さらに純正部品の製廃や価格の高騰が進んでいることもあり、いつも何かの心配をしたり、乗るたびに不安を感じてしまう。恐らくそんな状況に陥っている方も多いことだろう。ちょっとしたオイル漏れを発見して直す。そしてまた次のトラブルが発覚し、直す。愛着があるから手間が掛かるのはいいのかもしれない。でもいつしか本来のGT-Rとの楽しみ方を見失っていないだろうか。
ではどうすればいいのか? 答えは簡単だ。今、このタイミングでリセットすればいいのである。対処療法的な修理を繰り返すのではなく、トータルで整備する。そして一つ一つ安心を得ていくのだ。
車両の状態を一度リセットして安心を得る
もちろん、クルマ全体を一気にリセットするのは難しい。金額的にも現実的ではないだろう。トラブルはないものの何か不安という場合、一番最初にやっておいたほうがいい場所はどこか?
「基本的にはエンジンまわりの整備をしっかりすることですね。タイミングベルト、インマニ下のホースやパイプ類。空気や水まわりなどを一気にリフレッシュするのです。エンジンオーバーホールとまでは言わないですが、周辺のホース類は一度全部見直したほうがいいですね。GT-Rと言えどもこうしたパーツは特別なものではなく、他車のパーツと同じように劣化していくのですから」と『緑整備センター』の内永 豊代表は語る。

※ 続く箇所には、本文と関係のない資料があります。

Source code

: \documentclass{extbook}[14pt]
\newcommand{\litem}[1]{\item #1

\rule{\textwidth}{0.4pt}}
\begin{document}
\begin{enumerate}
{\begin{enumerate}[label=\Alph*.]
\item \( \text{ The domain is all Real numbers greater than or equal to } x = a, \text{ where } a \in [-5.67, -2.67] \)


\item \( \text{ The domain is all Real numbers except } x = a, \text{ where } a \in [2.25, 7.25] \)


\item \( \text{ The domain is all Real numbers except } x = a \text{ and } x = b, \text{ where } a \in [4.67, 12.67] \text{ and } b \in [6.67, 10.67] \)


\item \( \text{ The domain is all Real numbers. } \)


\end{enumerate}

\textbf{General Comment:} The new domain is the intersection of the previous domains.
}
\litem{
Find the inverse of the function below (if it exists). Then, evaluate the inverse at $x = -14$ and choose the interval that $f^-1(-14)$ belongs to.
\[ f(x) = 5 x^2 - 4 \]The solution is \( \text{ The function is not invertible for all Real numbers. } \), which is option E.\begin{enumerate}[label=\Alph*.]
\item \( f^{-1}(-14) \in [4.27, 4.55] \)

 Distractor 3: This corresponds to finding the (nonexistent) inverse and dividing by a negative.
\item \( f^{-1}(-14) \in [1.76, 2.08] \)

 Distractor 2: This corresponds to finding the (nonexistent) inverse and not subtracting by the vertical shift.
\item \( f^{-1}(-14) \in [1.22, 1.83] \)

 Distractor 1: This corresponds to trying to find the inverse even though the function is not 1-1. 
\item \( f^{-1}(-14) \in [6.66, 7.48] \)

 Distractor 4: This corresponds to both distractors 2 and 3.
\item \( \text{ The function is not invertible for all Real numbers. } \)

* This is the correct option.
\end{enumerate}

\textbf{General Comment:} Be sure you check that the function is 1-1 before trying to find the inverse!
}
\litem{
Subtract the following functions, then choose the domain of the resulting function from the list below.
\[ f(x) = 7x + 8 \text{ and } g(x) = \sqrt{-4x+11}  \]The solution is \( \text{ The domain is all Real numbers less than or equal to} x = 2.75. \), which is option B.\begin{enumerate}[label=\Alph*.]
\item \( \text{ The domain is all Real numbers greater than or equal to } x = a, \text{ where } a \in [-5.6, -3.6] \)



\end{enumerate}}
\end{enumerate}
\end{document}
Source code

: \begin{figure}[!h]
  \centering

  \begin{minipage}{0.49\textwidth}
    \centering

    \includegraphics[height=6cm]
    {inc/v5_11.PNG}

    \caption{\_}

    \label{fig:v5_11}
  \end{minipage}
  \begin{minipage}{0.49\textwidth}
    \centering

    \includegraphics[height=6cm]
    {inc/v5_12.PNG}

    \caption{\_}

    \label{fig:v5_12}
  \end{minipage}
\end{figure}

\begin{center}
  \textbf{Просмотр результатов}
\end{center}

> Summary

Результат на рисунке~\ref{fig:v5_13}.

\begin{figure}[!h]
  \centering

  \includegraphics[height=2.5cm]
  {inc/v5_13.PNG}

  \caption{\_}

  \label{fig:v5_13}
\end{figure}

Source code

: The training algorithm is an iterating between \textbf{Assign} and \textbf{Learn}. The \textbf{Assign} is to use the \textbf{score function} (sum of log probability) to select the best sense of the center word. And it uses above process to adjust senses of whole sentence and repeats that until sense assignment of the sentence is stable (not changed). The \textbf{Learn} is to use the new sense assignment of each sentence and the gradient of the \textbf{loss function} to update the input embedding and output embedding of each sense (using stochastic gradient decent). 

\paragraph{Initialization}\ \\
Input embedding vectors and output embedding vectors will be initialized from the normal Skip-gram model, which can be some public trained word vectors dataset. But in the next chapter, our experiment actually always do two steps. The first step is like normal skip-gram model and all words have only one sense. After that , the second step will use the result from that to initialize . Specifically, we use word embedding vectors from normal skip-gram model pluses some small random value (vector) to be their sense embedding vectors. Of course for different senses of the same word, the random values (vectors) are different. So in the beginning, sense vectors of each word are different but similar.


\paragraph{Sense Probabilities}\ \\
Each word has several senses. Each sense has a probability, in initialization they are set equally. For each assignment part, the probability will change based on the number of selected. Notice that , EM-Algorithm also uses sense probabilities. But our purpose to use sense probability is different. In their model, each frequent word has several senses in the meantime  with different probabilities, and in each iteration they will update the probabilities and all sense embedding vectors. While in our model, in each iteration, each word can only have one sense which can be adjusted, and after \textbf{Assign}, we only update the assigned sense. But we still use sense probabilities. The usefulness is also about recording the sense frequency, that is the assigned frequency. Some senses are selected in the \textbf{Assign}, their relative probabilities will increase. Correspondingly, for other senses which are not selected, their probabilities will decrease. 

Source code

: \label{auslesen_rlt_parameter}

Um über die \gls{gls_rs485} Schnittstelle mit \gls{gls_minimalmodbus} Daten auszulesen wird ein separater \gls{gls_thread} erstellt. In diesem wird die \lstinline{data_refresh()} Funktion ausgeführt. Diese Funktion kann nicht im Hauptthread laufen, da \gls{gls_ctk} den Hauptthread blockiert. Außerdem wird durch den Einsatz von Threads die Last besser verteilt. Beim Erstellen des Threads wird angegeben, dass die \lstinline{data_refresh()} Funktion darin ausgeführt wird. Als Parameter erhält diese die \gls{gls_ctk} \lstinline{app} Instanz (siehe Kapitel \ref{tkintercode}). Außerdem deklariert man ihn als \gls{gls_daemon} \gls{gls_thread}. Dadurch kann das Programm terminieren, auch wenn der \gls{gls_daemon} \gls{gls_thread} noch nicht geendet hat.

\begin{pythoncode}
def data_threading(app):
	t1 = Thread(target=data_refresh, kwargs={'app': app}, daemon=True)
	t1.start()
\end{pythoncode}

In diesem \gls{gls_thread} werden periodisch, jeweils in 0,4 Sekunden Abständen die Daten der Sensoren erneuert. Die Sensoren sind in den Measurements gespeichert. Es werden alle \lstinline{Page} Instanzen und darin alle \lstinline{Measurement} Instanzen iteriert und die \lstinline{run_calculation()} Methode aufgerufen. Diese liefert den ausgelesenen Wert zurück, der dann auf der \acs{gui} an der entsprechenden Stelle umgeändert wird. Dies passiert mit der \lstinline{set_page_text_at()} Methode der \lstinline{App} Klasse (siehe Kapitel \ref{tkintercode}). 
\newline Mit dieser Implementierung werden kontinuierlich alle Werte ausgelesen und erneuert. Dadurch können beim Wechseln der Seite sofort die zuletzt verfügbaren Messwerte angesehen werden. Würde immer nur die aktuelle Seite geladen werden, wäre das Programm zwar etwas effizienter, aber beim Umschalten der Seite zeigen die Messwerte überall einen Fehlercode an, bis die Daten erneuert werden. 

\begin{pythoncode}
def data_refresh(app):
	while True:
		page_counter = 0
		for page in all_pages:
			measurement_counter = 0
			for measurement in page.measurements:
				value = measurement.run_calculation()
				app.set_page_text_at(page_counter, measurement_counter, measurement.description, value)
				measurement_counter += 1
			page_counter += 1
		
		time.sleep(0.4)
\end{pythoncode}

例えばエンジンルーム/フロントサス/リヤサス/駆動系というように、グループ分けするのが大切。そして順番にリフレッシュしていくことで、不安は一つずつ解消していく。まずは安心して乗るためにやるべきこと。それが整備である。
整備費用150万円は決して高くはない
ちなみに現状で一般的な状態(トラブルはない)の車両で考えると、ファンカップリング、ベルト類とその周辺、水/空気/オイルのホース&パイプ、インマニ等のガスケット類、EGIハーネスやオルタネーター、スピードメーターケーブル、外装のモールやゴム類など細かい周辺パーツまでを含めた整備は、もちろん車両の状態で高くも安くもなるが、工賃込みで150万円程度が目安となる。
この金額をどう感じるか。対処療法で修理を繰り返せば、1回の価格は安くとも塵も積もれば……となる。さらに、この金額の目安は「今」である。最初にも書いたように純正部品の価格は年々上がっている。安くなることはこの先ないと断言していいだろう。とくに中古でGT-Rを手に入れたはいいが、真の状態が把握できず不安という方は、やはり一度しっかりした整備を施し、リセットすることをオススメする。一度やってしまえば、あとは定期的な整備を怠らなければ安心なのだから。
しっかりした整備の先に自分好みに仕上げるチューニングがある。この先第2世代GT-Rと長く付き合っていくならば、決断しなければいけない時期がやってきているのだ。